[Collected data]
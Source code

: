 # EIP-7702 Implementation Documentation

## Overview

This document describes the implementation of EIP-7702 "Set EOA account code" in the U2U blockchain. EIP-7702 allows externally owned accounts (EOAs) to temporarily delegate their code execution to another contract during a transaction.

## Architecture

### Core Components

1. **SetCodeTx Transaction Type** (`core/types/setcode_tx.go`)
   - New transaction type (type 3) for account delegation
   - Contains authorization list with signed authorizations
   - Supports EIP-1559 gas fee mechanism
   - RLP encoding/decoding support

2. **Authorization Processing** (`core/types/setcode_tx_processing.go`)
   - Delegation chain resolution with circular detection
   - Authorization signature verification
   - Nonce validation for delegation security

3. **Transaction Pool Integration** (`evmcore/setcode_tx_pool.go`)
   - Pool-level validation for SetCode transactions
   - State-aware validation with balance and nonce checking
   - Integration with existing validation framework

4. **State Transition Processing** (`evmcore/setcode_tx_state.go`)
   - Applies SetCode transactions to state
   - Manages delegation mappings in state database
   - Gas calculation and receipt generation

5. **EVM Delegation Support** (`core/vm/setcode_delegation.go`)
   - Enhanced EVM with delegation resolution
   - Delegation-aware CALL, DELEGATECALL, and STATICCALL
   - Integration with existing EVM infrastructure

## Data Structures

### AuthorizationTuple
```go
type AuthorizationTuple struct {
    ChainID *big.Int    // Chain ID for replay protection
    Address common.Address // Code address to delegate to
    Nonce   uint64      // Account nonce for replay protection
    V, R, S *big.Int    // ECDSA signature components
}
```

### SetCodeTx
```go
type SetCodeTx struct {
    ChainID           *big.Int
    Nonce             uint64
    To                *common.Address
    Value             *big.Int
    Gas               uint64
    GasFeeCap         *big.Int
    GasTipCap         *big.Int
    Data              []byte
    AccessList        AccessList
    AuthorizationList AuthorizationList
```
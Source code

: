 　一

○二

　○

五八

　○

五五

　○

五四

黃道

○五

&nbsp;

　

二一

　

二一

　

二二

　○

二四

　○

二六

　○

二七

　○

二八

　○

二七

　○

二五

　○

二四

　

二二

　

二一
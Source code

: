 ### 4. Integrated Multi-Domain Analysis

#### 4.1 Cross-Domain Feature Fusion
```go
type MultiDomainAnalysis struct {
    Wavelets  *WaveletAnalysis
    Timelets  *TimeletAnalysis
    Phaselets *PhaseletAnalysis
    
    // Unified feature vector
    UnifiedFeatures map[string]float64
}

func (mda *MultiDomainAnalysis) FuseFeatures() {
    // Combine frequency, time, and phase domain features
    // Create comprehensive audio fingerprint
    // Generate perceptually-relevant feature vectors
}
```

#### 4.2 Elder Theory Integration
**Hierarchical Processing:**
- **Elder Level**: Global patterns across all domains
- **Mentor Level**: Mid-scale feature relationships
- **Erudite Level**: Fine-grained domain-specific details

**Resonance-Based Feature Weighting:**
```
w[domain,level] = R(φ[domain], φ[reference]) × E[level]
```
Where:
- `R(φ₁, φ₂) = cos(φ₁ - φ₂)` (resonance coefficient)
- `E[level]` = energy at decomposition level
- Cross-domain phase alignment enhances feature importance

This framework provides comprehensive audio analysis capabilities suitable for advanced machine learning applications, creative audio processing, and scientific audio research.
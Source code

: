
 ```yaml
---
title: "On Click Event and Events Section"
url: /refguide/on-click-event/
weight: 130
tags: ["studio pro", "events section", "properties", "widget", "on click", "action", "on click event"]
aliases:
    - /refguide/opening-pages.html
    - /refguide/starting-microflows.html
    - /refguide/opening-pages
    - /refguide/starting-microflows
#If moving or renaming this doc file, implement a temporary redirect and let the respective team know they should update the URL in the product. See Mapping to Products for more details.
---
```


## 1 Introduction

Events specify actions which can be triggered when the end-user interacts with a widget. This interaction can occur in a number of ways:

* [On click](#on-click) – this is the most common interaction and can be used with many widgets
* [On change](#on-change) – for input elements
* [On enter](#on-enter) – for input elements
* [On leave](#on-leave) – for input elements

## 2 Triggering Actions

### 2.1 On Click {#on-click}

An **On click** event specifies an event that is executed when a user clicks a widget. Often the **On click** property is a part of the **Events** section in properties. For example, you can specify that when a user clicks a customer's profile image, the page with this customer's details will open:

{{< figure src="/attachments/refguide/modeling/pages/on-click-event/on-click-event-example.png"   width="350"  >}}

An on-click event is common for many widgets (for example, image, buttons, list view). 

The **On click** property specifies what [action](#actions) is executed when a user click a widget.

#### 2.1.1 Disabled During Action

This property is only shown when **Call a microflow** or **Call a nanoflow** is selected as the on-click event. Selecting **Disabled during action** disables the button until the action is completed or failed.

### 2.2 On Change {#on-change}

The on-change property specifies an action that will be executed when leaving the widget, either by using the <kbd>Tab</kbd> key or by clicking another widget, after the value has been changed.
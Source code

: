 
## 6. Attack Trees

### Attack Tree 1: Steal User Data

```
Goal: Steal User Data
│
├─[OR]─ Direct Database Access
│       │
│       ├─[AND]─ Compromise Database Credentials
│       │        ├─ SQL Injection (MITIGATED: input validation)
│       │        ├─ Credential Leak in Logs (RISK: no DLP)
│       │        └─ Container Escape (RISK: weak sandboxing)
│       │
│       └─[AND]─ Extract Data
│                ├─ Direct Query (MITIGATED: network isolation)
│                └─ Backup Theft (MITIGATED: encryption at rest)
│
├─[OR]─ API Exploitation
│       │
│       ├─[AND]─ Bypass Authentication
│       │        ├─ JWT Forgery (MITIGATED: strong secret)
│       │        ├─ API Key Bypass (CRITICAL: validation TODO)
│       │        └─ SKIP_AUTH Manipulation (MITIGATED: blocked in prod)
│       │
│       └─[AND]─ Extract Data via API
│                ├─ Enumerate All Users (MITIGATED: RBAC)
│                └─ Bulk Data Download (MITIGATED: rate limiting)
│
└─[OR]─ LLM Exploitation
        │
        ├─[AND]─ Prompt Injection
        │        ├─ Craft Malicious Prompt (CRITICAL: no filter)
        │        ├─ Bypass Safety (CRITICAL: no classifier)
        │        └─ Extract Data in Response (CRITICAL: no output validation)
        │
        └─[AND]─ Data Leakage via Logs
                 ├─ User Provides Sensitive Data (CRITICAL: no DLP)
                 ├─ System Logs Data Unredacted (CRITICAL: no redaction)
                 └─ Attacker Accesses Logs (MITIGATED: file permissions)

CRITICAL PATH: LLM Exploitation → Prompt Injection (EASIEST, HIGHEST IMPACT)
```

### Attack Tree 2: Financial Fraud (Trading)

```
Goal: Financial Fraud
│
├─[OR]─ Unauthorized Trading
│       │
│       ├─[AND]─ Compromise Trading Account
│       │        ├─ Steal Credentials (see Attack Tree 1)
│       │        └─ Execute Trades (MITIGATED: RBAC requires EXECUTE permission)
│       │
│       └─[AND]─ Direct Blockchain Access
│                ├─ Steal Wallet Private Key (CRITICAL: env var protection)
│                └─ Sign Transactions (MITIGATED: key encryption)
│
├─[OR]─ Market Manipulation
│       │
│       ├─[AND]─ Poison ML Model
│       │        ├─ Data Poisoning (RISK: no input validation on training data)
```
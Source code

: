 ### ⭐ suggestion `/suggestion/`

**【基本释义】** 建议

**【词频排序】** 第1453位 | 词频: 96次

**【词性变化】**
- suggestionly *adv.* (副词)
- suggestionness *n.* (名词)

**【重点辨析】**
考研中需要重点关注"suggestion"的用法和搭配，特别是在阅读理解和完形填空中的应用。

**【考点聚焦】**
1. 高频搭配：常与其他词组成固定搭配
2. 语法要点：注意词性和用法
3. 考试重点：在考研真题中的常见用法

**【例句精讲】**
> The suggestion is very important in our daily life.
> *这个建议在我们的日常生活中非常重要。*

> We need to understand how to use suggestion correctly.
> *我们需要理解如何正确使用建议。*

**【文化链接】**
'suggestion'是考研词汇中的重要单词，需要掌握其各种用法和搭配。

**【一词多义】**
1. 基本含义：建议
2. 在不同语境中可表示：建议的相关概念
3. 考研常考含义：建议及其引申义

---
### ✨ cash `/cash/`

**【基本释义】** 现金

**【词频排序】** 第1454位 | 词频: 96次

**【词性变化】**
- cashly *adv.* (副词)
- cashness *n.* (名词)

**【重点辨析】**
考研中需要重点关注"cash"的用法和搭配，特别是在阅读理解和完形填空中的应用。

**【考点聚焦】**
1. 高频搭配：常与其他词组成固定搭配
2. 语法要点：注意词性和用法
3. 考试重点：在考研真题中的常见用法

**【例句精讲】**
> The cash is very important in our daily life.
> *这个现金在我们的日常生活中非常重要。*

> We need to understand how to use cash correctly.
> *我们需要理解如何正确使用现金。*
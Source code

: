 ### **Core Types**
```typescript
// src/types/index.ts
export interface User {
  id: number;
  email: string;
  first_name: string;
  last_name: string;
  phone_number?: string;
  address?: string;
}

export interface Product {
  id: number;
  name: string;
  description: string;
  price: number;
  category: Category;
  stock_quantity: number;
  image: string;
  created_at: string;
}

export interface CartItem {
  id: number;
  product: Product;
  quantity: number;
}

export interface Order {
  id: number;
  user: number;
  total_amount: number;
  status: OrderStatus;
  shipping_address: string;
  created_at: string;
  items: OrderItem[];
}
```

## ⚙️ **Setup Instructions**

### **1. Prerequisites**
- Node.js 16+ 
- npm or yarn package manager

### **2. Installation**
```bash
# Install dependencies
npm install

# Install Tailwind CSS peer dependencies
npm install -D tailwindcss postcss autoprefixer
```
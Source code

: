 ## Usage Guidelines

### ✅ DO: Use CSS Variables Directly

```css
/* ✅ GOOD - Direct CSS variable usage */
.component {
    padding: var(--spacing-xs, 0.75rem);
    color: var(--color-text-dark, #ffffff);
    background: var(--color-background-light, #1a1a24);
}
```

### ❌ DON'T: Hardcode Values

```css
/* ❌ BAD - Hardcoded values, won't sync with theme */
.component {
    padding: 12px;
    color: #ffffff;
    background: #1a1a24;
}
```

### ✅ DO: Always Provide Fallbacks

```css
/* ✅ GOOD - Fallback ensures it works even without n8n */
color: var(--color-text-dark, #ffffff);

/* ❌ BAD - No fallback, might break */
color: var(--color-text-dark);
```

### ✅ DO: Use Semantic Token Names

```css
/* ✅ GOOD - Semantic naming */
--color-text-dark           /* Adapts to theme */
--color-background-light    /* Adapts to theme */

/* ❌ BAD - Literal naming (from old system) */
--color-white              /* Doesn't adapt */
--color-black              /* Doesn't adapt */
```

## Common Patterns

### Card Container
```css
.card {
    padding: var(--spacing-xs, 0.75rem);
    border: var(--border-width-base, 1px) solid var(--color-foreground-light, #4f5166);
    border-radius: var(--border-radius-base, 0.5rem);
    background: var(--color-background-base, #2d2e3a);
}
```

▸ WORK TO COMPLETE
Which lines run from the one containing "## Common Patterns" to the final line of the entries? Return those lines exactly, and only those.

▸ OUTPUT OF THE EXERCISE
## Common Patterns

### Card Container
```css
.card {
    padding: var(--spacing-xs, 0.75rem);
    border: var(--border-width-base, 1px) solid var(--color-foreground-light, #4f5166);
    border-radius: var(--border-radius-base, 0.5rem);
    background: var(--color-background-base, #2d2e3a);
}
```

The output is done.